Learning analytics- new idea for curriculum review
Learning analytics may be a quite fresh word to most of us. First let us think about a simple question: how can a professor know their students’ daily engagement in his subject? Maybe someone will say: the final exam may reflect whether a student works hard. But, what about a student works hard in whole semester but plays under par in final exam? And what about a student never attends the lecture and read the resources but performs really well and pass the exam?
In high educational field, most learning resources are available online. Thus, engagement in learning system becomes the most essential part in whole students’ learning procedure. Different from conventional teaching method in small class, teachers (or lecturer) in university who impart knowledge to hundreds students are hard to get instant feedback from most of them. Hence, in most time, teacher cannot make a correct judgement on their teaching quality. The good thing is many learning systems such as University’s learning management system (Blackboard) and other related systems (e.g. YouTube, Turnitin, Echo360) provide sufficient data (times of access certain material, student’s connection and etc.) to reflect each students’ online behavior.
So this is what learning analytics do. When massive access records from learning system are collected, we need to implement various techniques to extract the value information from the datasets. Actually, learning analytics is just one part of the whole procedure. To provide a good feedback, three phases are required: gathering, analysis and visualization. In each phase, some limitations still exist thus impact the performance.
In first step, the main problem is the scalability of the datasets. Which size of data is suitable? If the size is too big, the later analysis procedure will be impacted a lot such as spending time is too long, the ability of typical database software tools cannot handle this size of data. On the other hand, if the size is too small, some meaningful dataset will be discarded and some valuable thing may be ignored.
In second part, learning analytics should have strong connection with the science. On the one hand, advanced data mining techniques should be applied to ensure more valuable thing can be analyzed. On the other hand, teachers who are non-expert in the computer science (or science) field should also benefit from the results even they don’t have any idea of these technologies. Thus the input and output should be as simple as possible. The requirement on encapsulation of this part will be very high.
In final step, visualization of data need to be improved. As the output part, it converts the obscure data to variant and obvious charts to help every user can benefit from them. However, which format should be chosen to fit different teachers? (because various teachers focus on different part of datasets) How to combine multiple charts to gain the best performance and convey most information? This part has great connection with arts and psychology.

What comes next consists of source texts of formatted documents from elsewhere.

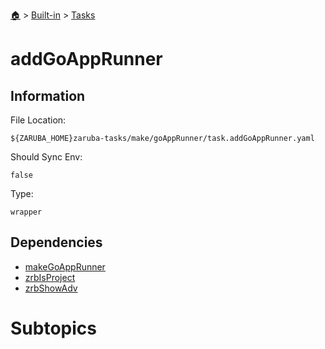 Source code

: <!--startTocHeader-->
[🏠](../../README.md) > [Built-in](../README.md) > [Tasks](README.md)
# addGoAppRunner
<!--endTocHeader-->


## Information

File Location:

    ${ZARUBA_HOME}zaruba-tasks/make/goAppRunner/task.addGoAppRunner.yaml

Should Sync Env:

    false

Type:

    wrapper


## Dependencies

- [makeGoAppRunner](make-go-app-runner.md)
- [zrbIsProject](zrb-is-project.md)
- [zrbShowAdv](zrb-show-adv.md)



# Subtopics
<!--startTocSubtopic-->
<!--endTocSubtopic--> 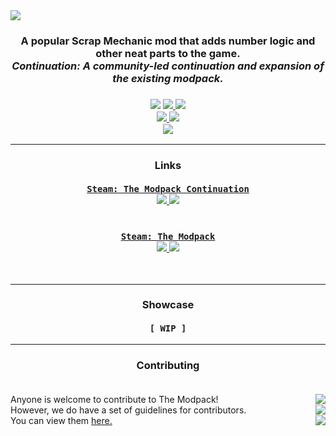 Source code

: <img src="https://raw.githubusercontent.com/SMTheGuild/The-Modpack/master/preview.jpg" align="center">

<h3 align="center">
  A popular Scrap Mechanic mod that adds number logic and other neat parts to the game.<br>
  <i>Continuation: A community-led continuation and expansion of the existing modpack.</i><br>
</h3>

<h3 align="center">
  <a href="https://github.com/SMTheGuild/The-Modpack/releases/latest">
    <img src="https://img.shields.io/github/v/release/SMTheGuild/The-Modpack?include_prereleases&label=latest%20release&logo=github&style=for-the-badge"></a>

  <a href="#readme.md">
    <img src="https://img.shields.io/github/release-date-pre/SMTheGuild/The-Modpack?label=from&style=for-the-badge">
    <img src="https://img.shields.io/badge/game%20version-0.5.1-success?style=for-the-badge">
  </a>
  <br>

  <a href="https://steamcommunity.com/sharedfiles/filedetails/?id=2448492759">
    <img src="https://img.shields.io/steam/downloads/2448492759?style=for-the-badge&logo=steam">
    <img src="https://img.shields.io/steam/favorites/2448492759?style=for-the-badge&logo=steam">
  </a>
  <br>
  
  <a href="https://discord.gg/SVEFyus">
    <img src="https://img.shields.io/discord/706444957099098162?color=7289DA&logo=discord&logoColor=FFFFFF&style=for-the-badge">
  </a>
</h3>

<hr>

<h3 align="center">
  Links
  <br><br>
  <a href="https://steamcommunity.com/sharedfiles/filedetails/?id=2448492759">
    <code>Steam: The Modpack Continuation</code>
  </a>
  <br>
  <a href="#readme.md">
    <img src="https://img.shields.io/steam/downloads/2448492759?style=flat">
    <img src="https://img.shields.io/steam/favorites/2448492759?style=flat">
  </a>
  <br><br><br>
  <a href="https://steamcommunity.com/sharedfiles/filedetails/?id=881254777">
    <code>Steam: The Modpack</code>
  </a>
  <br>
  <a href="#readme.md">
    <img src="https://img.shields.io/steam/downloads/881254777?style=flat">
    <img src="https://img.shields.io/steam/favorites/881254777?style=flat">
  </a>
</h3>
<br>

<hr>

<h3 align="center">
  Showcase<br><br>
  <code>[ WIP ]</code>
</h3>

<hr>


<h3 align="center">
  Contributing<br><br>
</h3>
<p>
  Anyone is welcome to contribute to The Modpack!<a href="https://github.com/SMTheGuild/The-Modpack/graphs/contributors"><img align="right" src="https://img.shields.io/github/contributors-anon/SMTheGuild/The-Modpack"></a><br>
  However, we do have a set of guidelines for contributors.<a href="https://github.com/SMTheGuild/The-Modpack/issues?q=is%3Aopen"><img align="right" src="https://img.shields.io/github/issues-pr-raw/SMTheGuild/The-Modpack?label=open%20requests"></a><br>
  You can view them <a href="https://github.com/SMTheGuild/The-Modpack/blob/dev/CONTRIBUTING.md">here.</a><a href="https://github.com/SMTheGuild/The-Modpack/issues?q=is%3Aclosed"><img align="right" src="https://img.shields.io/github/issues-pr-closed-raw/SMTheGuild/The-Modpack?label=closed%20requests"></a>
</p>
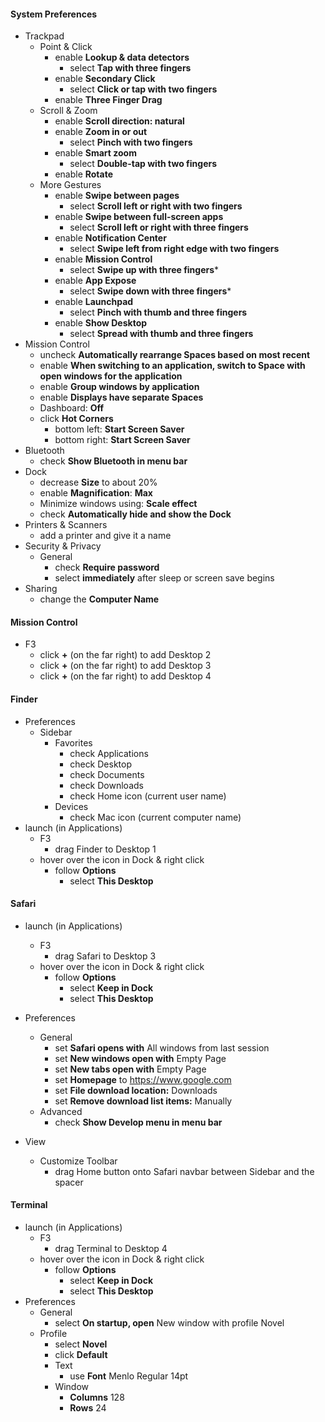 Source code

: #### System Preferences
* Trackpad
  * Point & Click
    * enable **Lookup & data detectors**
      * select **Tap with three fingers**
    * enable **Secondary Click**
      * select **Click or tap with two fingers**
    * enable **Three Finger Drag**
  * Scroll & Zoom
    * enable **Scroll direction: natural**
    * enable **Zoom in or out**
      * select **Pinch with two fingers**
    * enable **Smart zoom**
      * select **Double-tap with two fingers**
    * enable **Rotate**
  * More Gestures
    * enable **Swipe between pages**
      * select **Scroll left or right with two fingers**
    * enable **Swipe between full-screen apps**
      * select **Scroll left or right with three fingers**
    * enable **Notification Center**
      * select **Swipe left from right edge with two fingers**
    * enable **Mission Control**
      * select **Swipe up with three fingers***
    * enable **App Expose**
      * select **Swipe down with three fingers***
    * enable **Launchpad**
      * select **Pinch with thumb and three fingers**
    * enable **Show Desktop**
      * select **Spread with thumb and three fingers**
* Mission Control
  * uncheck **Automatically rearrange Spaces based on most recent**
  * enable **When switching to an application, switch to Space with open windows for the application**
  * enable **Group windows by application**
  * enable **Displays have separate Spaces**
  * Dashboard: **Off**
  * click **Hot Corners**
    * bottom left: **Start Screen Saver**
    * bottom right: **Start Screen Saver**
* Bluetooth
  * check **Show Bluetooth in menu bar**
* Dock
  * decrease **Size** to about 20%
  * enable **Magnification**:  **Max**
  * Minimize windows using: **Scale effect**
  * check **Automatically hide and show the Dock**
* Printers & Scanners
  * add a printer and give it a name
* Security & Privacy
  * General
    * check **Require password**
    * select **immediately** after sleep or screen save begins
* Sharing
  * change the **Computer Name**

#### Mission Control
* F3
  * click **+** (on the far right) to add Desktop 2
  * click **+** (on the far right) to add Desktop 3
  * click **+** (on the far right) to add Desktop 4

#### Finder
* Preferences
  * Sidebar
    * Favorites
      * check Applications
      * check Desktop
      * check Documents
      * check Downloads
      * check Home icon (current user name)
    * Devices
      * check Mac icon (current computer name)
* launch (in Applications)
  * F3
    * drag Finder to Desktop 1
  * hover over the icon in Dock & right click
    * follow **Options**
      * select **This Desktop**

#### Safari
* launch (in Applications)
  * F3
    * drag Safari to Desktop 3
  * hover over the icon in Dock & right click
    * follow **Options**
      * select **Keep in Dock**
      * select **This Desktop**

* Preferences
  * General
    * set **Safari opens with** All windows from last session
    * set **New windows open with** Empty Page
    * set **New tabs open with** Empty Page
    * set **Homepage** to https://www.google.com
    * set **File download location:** Downloads
    * set **Remove download list items:** Manually
  * Advanced
    * check **Show Develop menu in menu bar**
* View
  * Customize Toolbar
    * drag Home button onto Safari navbar between Sidebar and the spacer

#### Terminal
* launch (in Applications)
  * F3
    * drag Terminal to Desktop 4
  * hover over the icon in Dock & right click
    * follow **Options**
      * select **Keep in Dock**
      * select **This Desktop**
* Preferences
  * General
    * select **On startup, open** New window with profile Novel
  * Profile
    * select **Novel**
    * click **Default**
    * Text
      * use **Font** Menlo Regular 14pt
    * Window
      * **Columns** 128
      * **Rows** 24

Besides the previous questions, other problems cannot be ignored.
- How can we ensure the data from the learning system is accurate? For example, the count of a student access one resource is often miscalculated.
- How to build common framework which suit different disciplines?
- Sometimes the data cannot reflect the true story: Bob doesn’t access any online resource this semester, however he obtains all of them from his roommates Alice.
Learning analytics is a new research field and encounter its bottleneck during these years. As explained before, it is a valuable research direction which deserve putting more effort on it. Internet brings the convenience to the high-education but isolates students and teacher. No one hopes education in university is pair-blind.